Precedent therefore evolves slowly and unevenly.

emerging issues: automated scans as evidence

Plaintiffs increasingly attach automated scan reports from tools like WAVE or Axe.

Courts are skeptical of automated tools as sole evidence.

In several 2023 rulings in the Southern District of New York, judges noted that automated scans identify potential issues but do not prove user-level barriers.

Plaintiffs now combine scan results with personal declarations describing failed interactions.

The evidentiary bar is rising.

what courts have not resolved

No federal appellate court has declared WCAG 2.1 Level AA mandatory under Title III.

No Supreme Court ruling has squarely addressed website-only businesses with no physical location.

No uniform national standard exists.

Businesses operating nationwide face different interpretations depending on jurisdiction.

This is not theoretical.
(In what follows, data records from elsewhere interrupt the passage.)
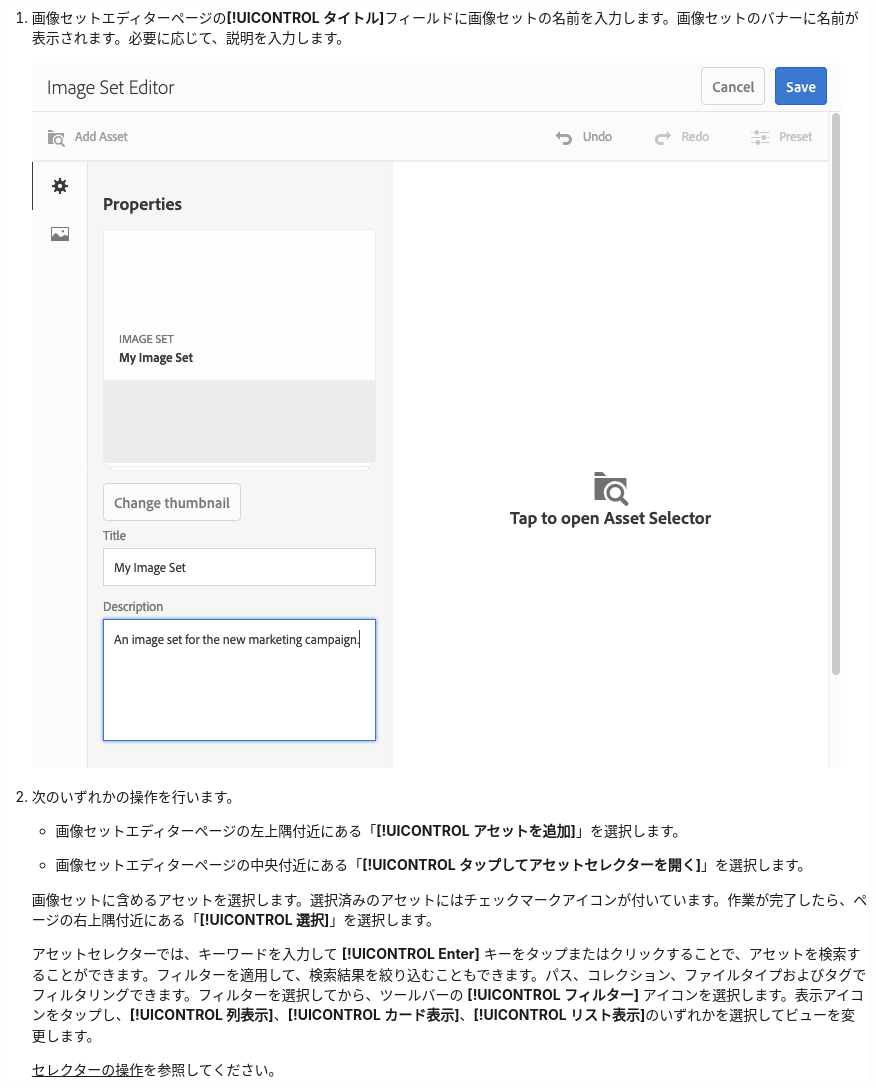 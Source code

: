 1. 画像セットエディターページの&#x200B;**[!UICONTROL タイトル]**&#x200B;フィールドに画像セットの名前を入力します。画像セットのバナーに名前が表示されます。必要に応じて、説明を入力します。

   ![6_5_imageset-creatingnewset](assets/6_5_imageset-creatingnewset.png)

1. 次のいずれかの操作を行います。

   * 画像セットエディターページの左上隅付近にある「**[!UICONTROL アセットを追加]**」を選択します。

   * 画像セットエディターページの中央付近にある「**[!UICONTROL タップしてアセットセレクターを開く]**」を選択します。

   画像セットに含めるアセットを選択します。選択済みのアセットにはチェックマークアイコンが付いています。作業が完了したら、ページの右上隅付近にある「**[!UICONTROL 選択]**」を選択します。

   アセットセレクターでは、キーワードを入力して **[!UICONTROL Enter]** キーをタップまたはクリックすることで、アセットを検索することができます。フィルターを適用して、検索結果を絞り込むこともできます。パス、コレクション、ファイルタイプおよびタグでフィルタリングできます。フィルターを選択してから、ツールバーの **[!UICONTROL フィルター]** アイコンを選択します。表示アイコンをタップし、**[!UICONTROL 列表示]**、**[!UICONTROL カード表示]**、**[!UICONTROL リスト表示]**&#x200B;のいずれかを選択してビューを変更します。

   [セレクターの操作](/help/assets/working-with-selectors.md)を参照してください。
A retailer headquartered in Texas but selling into California may face litigation in California under Unruh standards.

Jurisdiction and venue are tactical decisions.

accessibility statements as litigation factors

Recent settlements frequently require public accessibility statements.

Courts have not ruled that having a statement shields liability. But the absence of a statement often appears in complaints as evidence of indifference.

Statements typically commit to WCAG 2.1 AA compliance and provide contact information for accessibility assistance.

In at least two 2024 cases in Florida, plaintiffs alleged they emailed accessibility contacts and received no response. That detail appeared prominently in settlement negotiations.

Responsiveness is now part of the legal risk profile.

training and governance requirements

Consent decrees increasingly include training mandates.

In a 2023 settlement involving a regional grocery chain, the defendant agreed to annual accessibility training for web developers and content managers.

Training obligations last two to three years in many agreements.

Courts are moving beyond one-time code fixes. They are looking at process.

This aligns with how physical ADA compliance works. Ramps are not enough if policies discriminate.

where precedent is heading

The direction is toward formal WCAG alignment without explicit Supreme Court mandate.

The DOJ’s Title II rule referencing WCAG 2.1 AA will influence courts interpreting Title III, even if indirectly.

Plaintiffs are drafting complaints with more technical detail. Defense strategies focus on standing and mootness.

The underlying standard, in practice, is WCAG 2.1 Level AA.

Whether courts label it mandatory or not, settlement agreements treat it that way.

limitations in the data

Most ADA website cases settle. Published opinions represent a small fraction of disputes.

Settlement confidentiality clauses obscure full cost data.

State court records are harder to aggregate than federal dockets.

Any review of recent precedent relies on incomplete visibility.

Still, trends are clear: filings remain high in California and New York, steady in Florida, and growing in Illinois and Texas.

the practical legal takeaway

If a business website blocks a disabled user from completing a transaction tied to a physical location, courts in most circuits will allow a Title III claim to proceed past dismissal.

If the case is filed in California, statutory damages under the Unruh Act increase financial exposure.

If the defendant argues the website is not a physical place of public accommodation, success depends heavily on circuit precedent and procedural posture.

If the site installs an overlay after receiving a demand letter, courts generally require proof that user barriers were actually removed.

If remediation occurs before judgment, defendants may argue mootness. Some courts accept that argument if fixes are comprehensive and documented.

This is where the law stands as of early 2025.

No uniform national rule exists. WCAG 2.1 Level AA functions as the de facto benchmark. Standing challenges are tightening. Third-party integrations are not safe harbors. Mobile apps are in scope. Settlement agreements are getting more detailed.

That is the current state of ADA website precedent.